┌─ Records to use

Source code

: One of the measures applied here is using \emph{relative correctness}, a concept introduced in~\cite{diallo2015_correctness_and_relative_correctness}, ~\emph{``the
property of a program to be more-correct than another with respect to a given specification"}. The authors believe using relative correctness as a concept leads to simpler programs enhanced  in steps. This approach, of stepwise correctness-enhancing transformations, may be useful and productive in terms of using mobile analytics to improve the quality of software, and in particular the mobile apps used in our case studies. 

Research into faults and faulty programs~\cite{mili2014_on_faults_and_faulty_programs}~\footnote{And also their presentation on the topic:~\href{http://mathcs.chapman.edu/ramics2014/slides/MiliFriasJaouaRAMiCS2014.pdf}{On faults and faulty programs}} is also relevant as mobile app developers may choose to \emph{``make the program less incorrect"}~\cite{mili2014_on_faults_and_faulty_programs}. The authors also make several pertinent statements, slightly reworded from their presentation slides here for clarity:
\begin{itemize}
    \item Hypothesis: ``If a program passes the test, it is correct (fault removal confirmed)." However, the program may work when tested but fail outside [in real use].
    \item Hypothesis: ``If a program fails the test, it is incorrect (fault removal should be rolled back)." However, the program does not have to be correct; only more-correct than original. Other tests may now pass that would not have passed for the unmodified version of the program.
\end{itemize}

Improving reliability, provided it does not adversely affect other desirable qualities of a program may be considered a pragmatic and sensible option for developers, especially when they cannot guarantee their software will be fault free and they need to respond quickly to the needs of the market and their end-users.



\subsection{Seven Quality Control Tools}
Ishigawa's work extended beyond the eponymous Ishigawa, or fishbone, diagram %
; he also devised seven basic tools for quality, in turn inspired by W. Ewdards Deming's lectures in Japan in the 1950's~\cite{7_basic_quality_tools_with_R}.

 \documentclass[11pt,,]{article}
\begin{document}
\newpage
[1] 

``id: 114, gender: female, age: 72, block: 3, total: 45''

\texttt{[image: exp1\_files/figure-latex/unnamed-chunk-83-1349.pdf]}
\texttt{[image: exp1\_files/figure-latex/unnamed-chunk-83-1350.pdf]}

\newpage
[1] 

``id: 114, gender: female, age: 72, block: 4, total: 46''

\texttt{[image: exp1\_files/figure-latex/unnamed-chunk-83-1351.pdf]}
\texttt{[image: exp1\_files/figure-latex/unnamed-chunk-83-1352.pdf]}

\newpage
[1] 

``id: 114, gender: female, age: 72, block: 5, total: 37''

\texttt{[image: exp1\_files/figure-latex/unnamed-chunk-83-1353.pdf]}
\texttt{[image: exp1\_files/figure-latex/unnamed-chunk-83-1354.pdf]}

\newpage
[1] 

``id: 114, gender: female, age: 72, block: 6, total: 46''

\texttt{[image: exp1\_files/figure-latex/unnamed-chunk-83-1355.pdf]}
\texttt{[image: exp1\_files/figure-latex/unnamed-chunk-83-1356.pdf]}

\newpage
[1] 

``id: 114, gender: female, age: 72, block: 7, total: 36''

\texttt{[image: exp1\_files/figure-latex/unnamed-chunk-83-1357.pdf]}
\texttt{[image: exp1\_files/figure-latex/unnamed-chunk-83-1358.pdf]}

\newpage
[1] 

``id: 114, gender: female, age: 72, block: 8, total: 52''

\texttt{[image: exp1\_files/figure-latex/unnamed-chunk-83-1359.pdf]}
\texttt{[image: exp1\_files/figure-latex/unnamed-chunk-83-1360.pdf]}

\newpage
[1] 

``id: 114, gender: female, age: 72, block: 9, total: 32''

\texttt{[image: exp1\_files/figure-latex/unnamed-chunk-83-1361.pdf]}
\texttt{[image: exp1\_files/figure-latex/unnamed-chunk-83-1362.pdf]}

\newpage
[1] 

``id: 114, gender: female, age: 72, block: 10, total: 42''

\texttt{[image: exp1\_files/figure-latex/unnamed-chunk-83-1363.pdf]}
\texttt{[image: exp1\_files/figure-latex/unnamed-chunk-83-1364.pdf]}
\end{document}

└─

Activity: Each line of the entries where the string "test" occurs should be shown.

Solved exercise:
    \item Hypothesis: ``If a program passes the test, it is correct (fault removal confirmed)." However, the program may work when tested but fail outside [in real use].
    \item Hypothesis: ``If a program fails the test, it is incorrect (fault removal should be rolled back)." However, the program does not have to be correct; only more-correct than original. Other tests may now pass that would not have passed for the unmodified version of the program.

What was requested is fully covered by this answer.